Laten we met het goede nieuws beginnen: Get Sunk, de tweede soloplaat van Matt Berninger, bevat het beste nummer dat in een kleine tien jaar uit de pen van de National-frontman is gekomen. Single Bonnet Of Pins was niet uit de toon gevallen op het nog altijd onovertroffen magnum opus High Violet (2011): de tekst barst uit zijn voegen van heerlijk stekelige Berninger-ismes als ‘the closest thing she’s ever found to love, is the kind you can’t get rid of fast enough’, we horen daverende drums en triomfantelijke blazers, en het geheel bouwt op naar een meeslepende climax.
Vooral dat laatste werd node gemist op de laatste drie platen van The National, die elk nogal de neiging hadden om te verzanden in bloedeloze saaiheid. Eerlijk is eerlijk: hoewel Get Sunk naast de single nog aardig wat hoogtepunten bevat, wordt die dans ook hier niet geheel ontsprongen. In het bijzonder het gemoedelijk tokkelende wiegeliedje Breaking Into Acting en het naar spoken word neigende Nowhere Special ploeteren maar moeizaam voort.

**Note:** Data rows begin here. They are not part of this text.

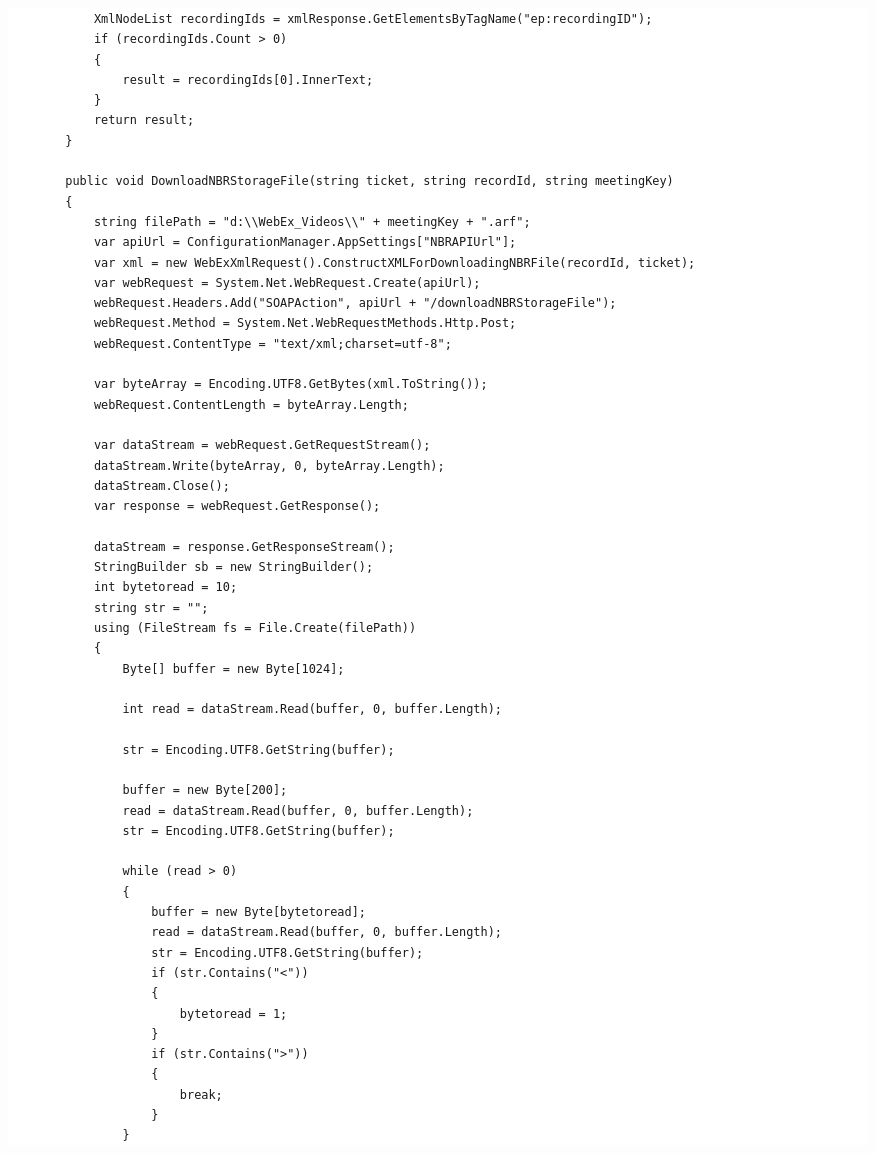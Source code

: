                 XmlNodeList recordingIds = xmlResponse.GetElementsByTagName("ep:recordingID");
                if (recordingIds.Count > 0)
                {
                    result = recordingIds[0].InnerText;
                }
                return result;
            }

            public void DownloadNBRStorageFile(string ticket, string recordId, string meetingKey)
            {
                string filePath = "d:\\WebEx_Videos\\" + meetingKey + ".arf";
                var apiUrl = ConfigurationManager.AppSettings["NBRAPIUrl"];
                var xml = new WebExXmlRequest().ConstructXMLForDownloadingNBRFile(recordId, ticket);
                var webRequest = System.Net.WebRequest.Create(apiUrl);
                webRequest.Headers.Add("SOAPAction", apiUrl + "/downloadNBRStorageFile");
                webRequest.Method = System.Net.WebRequestMethods.Http.Post;
                webRequest.ContentType = "text/xml;charset=utf-8";

                var byteArray = Encoding.UTF8.GetBytes(xml.ToString());
                webRequest.ContentLength = byteArray.Length;

                var dataStream = webRequest.GetRequestStream();
                dataStream.Write(byteArray, 0, byteArray.Length);
                dataStream.Close();
                var response = webRequest.GetResponse();

                dataStream = response.GetResponseStream();
                StringBuilder sb = new StringBuilder();
                int bytetoread = 10;
                string str = "";
                using (FileStream fs = File.Create(filePath))
                {
                    Byte[] buffer = new Byte[1024];

                    int read = dataStream.Read(buffer, 0, buffer.Length);

                    str = Encoding.UTF8.GetString(buffer);

                    buffer = new Byte[200];
                    read = dataStream.Read(buffer, 0, buffer.Length);
                    str = Encoding.UTF8.GetString(buffer);

                    while (read > 0)
                    {
                        buffer = new Byte[bytetoread];
                        read = dataStream.Read(buffer, 0, buffer.Length);
                        str = Encoding.UTF8.GetString(buffer);
                        if (str.Contains("<"))
                        {
                            bytetoread = 1;
                        }
                        if (str.Contains(">"))
                        {
                            break;
                        }
                    }
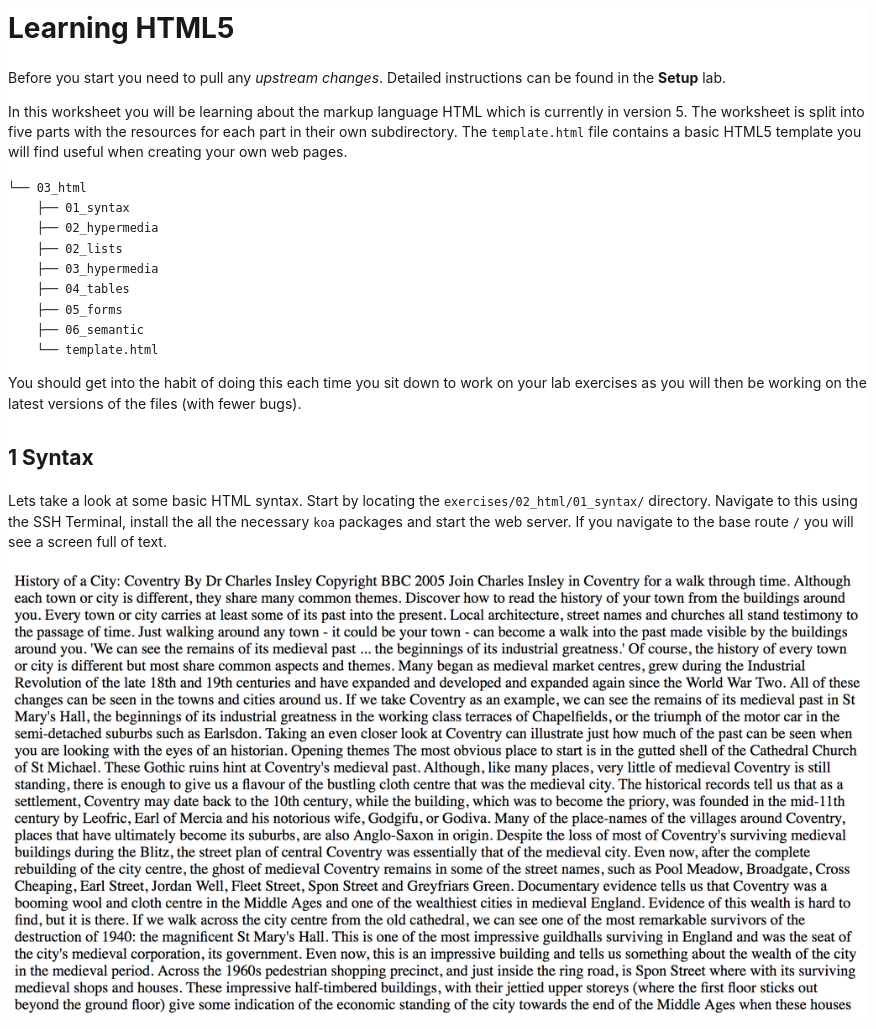
# Learning HTML5

Before you start you need to pull any _upstream changes_. Detailed instructions can be found in the **Setup** lab.

In this worksheet you will be learning about the markup language HTML which is currently in version 5. The worksheet is split into five parts with the resources for each part in their own subdirectory. The `template.html` file contains a basic HTML5 template you will find useful when creating your own web pages.

```
└── 03_html
    ├── 01_syntax
    ├── 02_hypermedia
    ├── 02_lists
    ├── 03_hypermedia
    ├── 04_tables
    ├── 05_forms
    ├── 06_semantic
    └── template.html
```

You should get into the habit of doing this each time you sit down to work on your lab exercises as you will then be working on the latest versions of the files (with fewer bugs).

## 1 Syntax

Lets take a look at some basic HTML syntax. Start by locating the `exercises/02_html/01_syntax/` directory. Navigate to this using the SSH Terminal, install the all the necessary `koa` packages and start the web server. If you navigate to the base route `/` you will see a screen full of text.

![the unformatted text](exercises/.images/chrome_07.png)
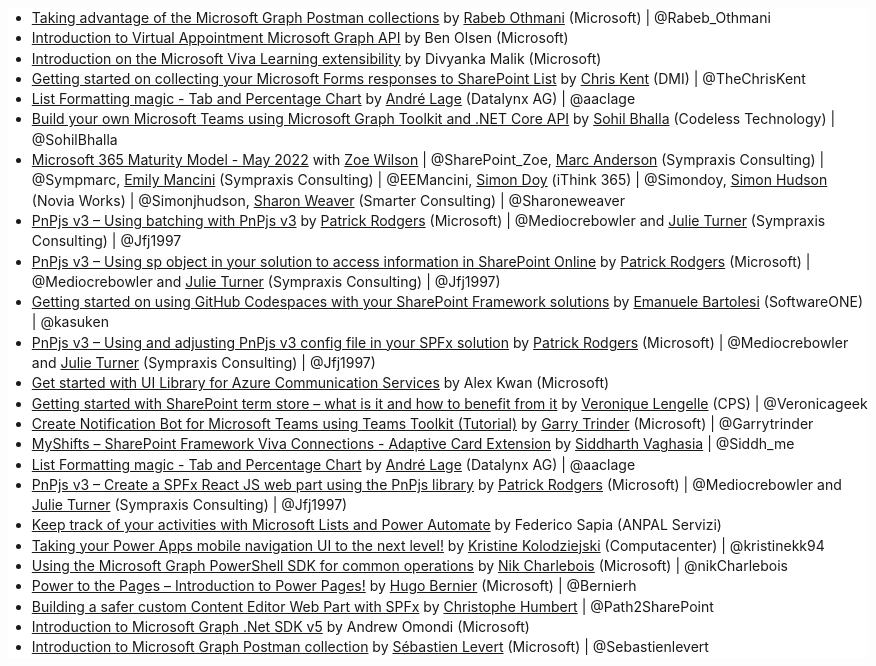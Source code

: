 * [Taking advantage of the Microsoft Graph Postman collections](https://www.youtube.com/watch?v=DlGcsPu9XfA&t=9s) by [Rabeb Othmani](https://twitter.com/Rabeb_Othmani) (Microsoft) | @Rabeb_Othmani 
* [Introduction to Virtual Appointment Microsoft Graph API](https://www.youtube.com/watch?v=q1yt-QCjnFo&t=3s) by Ben Olsen (Microsoft)
* [Introduction on the Microsoft Viva Learning extensibility](https://www.youtube.com/watch?v=sUNtg3xzAUQ&t=495s) by Divyanka Malik (Microsoft)
* [Getting started on collecting your Microsoft Forms responses to SharePoint List](https://www.youtube.com/watch?v=TKL_KD4irf0&t=10s) by [Chris Kent](https://twitter.com/theChrisKent) (DMI) | @TheChrisKent
* [List Formatting magic - Tab and Percentage Chart](https://www.youtube.com/watch?v=fbD2JDoH3eY&t=199s) by [André Lage](https://twitter.com/aaclage) (Datalynx AG) | @aaclage
* [Build your own Microsoft Teams using Microsoft Graph Toolkit and .NET Core API](https://www.youtube.com/watch?v=77AEDYn04gc&t=13s) by [Sohil Bhalla](https://twitter.com/SohilBhalla) (Codeless Technology) | @SohilBhalla
* [Microsoft 365 Maturity Model - May 2022](https://www.youtube.com/watch?v=a55dX7O76LE&t=349s) with [Zoe Wilson](https://twitter.com/SharePoint_Zoe) | @SharePoint_Zoe, [Marc Anderson](https://twitter.com/sympmarc) (Sympraxis Consulting) | @Sympmarc, [Emily Mancini](https://twitter.com/EEMancini) (Sympraxis Consulting) | @EEMancini, [Simon Doy](https://www.twitter.com/simondoy) (iThink 365) | @Simondoy, [Simon Hudson](https://www.twitter.com/simonjhudson) (Novia Works) | @Simonjhudson, [Sharon Weaver](https://www.twitter.com/sharoneweaver) (Smarter Consulting) | @Sharoneweaver
* [PnPjs v3 – Using batching with PnPjs v3](https://www.youtube.com/watch?v=vL9Nz25cJYo) by [Patrick Rodgers](https://twitter.com/mediocrebowler) (Microsoft) | @Mediocrebowler and [Julie Turner](https://twitter.com/jfj1997) (Sympraxis Consulting) | @Jfj1997
* [PnPjs v3 – Using sp object in your solution to access information in SharePoint Online](https://www.youtube.com/watch?v=b_Or59t10Wg) by [Patrick Rodgers](https://twitter.com/mediocrebowler) (Microsoft) | @Mediocrebowler and [Julie Turner](https:/twitter.com/jfj1997) (Sympraxis Consulting) | @Jfj1997)
* [Getting started on using GitHub Codespaces with your SharePoint Framework solutions](https://www.youtube.com/watch?v=_EVoYKOOM_g&t=7s) by [Emanuele Bartolesi](https://twitter.com/kasuken) (SoftwareONE) | @kasuken  
* [PnPjs v3 – Using and adjusting PnPjs v3 config file in your SPFx solution](https://www.youtube.com/watch?v=mZ3dflIXCbw) by [Patrick Rodgers](https://twitter.com/mediocrebowler) (Microsoft) | @Mediocrebowler and [Julie Turner](https:/twitter.com/jfj1997) (Sympraxis Consulting) | @Jfj1997)
* [Get started with UI Library for Azure Communication Services](https://www.youtube.com/watch?v=kZbuyEEzmfg&t=6s) by Alex Kwan (Microsoft)  
* [Getting started with SharePoint term store – what is it and how to benefit from it](https://www.youtube.com/watch?v=J39vfXir0p0&t=5s) by [Veronique Lengelle](https://twitter.com/veronicageek) (CPS) | @Veronicageek
* [Create Notification Bot for Microsoft Teams using Teams Toolkit (Tutorial)](https://www.youtube.com/watch?v=SJKM98Gpjkg) by [Garry Trinder](https://twitter.com/garrytrinder) (Microsoft) | @Garrytrinder
* [MyShifts – SharePoint Framework Viva Connections - Adaptive Card Extension](https://www.youtube.com/watch?v=_kUc9EVi6j0&t=63s) by [Siddharth Vaghasia](https://twitter.com/siddh_me) | @Siddh\_me
* [List Formatting magic - Tab and Percentage Chart](https://www.youtube.com/watch?v=fbD2JDoH3eY&t=199s) by [André Lage](https://twitter.com/aaclage) (Datalynx AG) | @aaclage
* [PnPjs v3 – Create a SPFx React JS web part using the PnPjs library](https://www.youtube.com/watch?v=wZsq_VWKhWM&t=44s) by [Patrick Rodgers](https://twitter.com/mediocrebowler) (Microsoft) | @Mediocrebowler and [Julie Turner](https:/twitter.com/jfj1997) (Sympraxis Consulting) | @Jfj1997)
* [Keep track of your activities with Microsoft Lists and Power Automate](https://www.youtube.com/watch?v=EDEMfOnSVWQ&t=21s) by Federico Sapia (ANPAL Servizi) 
* [Taking your Power Apps mobile navigation UI to the next level!](https://www.youtube.com/watch?v=BjhsmcaV2TM&t=734s) by [Kristine Kolodziejski](https://twitter.com/kristinekk94) (Computacenter) | @kristinekk94
* [Using the Microsoft Graph PowerShell SDK for common operations](https://www.youtube.com/watch?v=ib3BrVNQkFM&t=16s) by [Nik Charlebois](https://twitter.com/NikCharlebois) (Microsoft) | @nikCharlebois
* [Power to the Pages – Introduction to Power Pages!](https://www.youtube.com/watch?v=b22CoM4c5x0&t=15s) by [Hugo Bernier](https://twitter.com/bernierh) (Microsoft) | @Bernierh
* [Building a safer custom Content Editor Web Part with SPFx](https://www.youtube.com/watch?v=bMGNAw) by [Christophe Humbert](https://twitter.com/Path2SharePoint) | @Path2SharePoint
* [Introduction to Microsoft Graph .Net SDK v5](https://www.youtube.com/watch?v=8WTw4Sozvj8&t=68s) by Andrew Omondi (Microsoft)  
* [Introduction to Microsoft Graph Postman collection](https://www.youtube.com/watch?v=ymAPHTuUCM4&t=30s) by [Sébastien Levert](https://twitter.com/sebastienlevert) (Microsoft) | @Sebastienlevert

Daartegenover staan dus nog wel genoeg lichtpuntjes om dit album een waardevolle toevoeging aan het Berninger-oeuvre te maken. Wel vooral in de eerste helft, die met het door keyboards gedreven Inland Ocean en het broeierige No Love, gevolgd door de eerder aangehaalde single, goed uit de startblokken vliegt. Later in de tracklist is vooral het kleine liefdesliedje Junk nog de moeite waard. Toch blijft Sleep Well Beast (2017) van The National vooralsnog de laatste door Berninger volgezongen plaat die van begin tot einde wist te boeien. Dat de beschermheilige van de sad dads – zoals The National-fans zich op het internet noemen – hier aardig dicht in de buurt van een return to form komt, maakt het des te frustrerender dat de eindstreep niet glorieus gehaald wordt.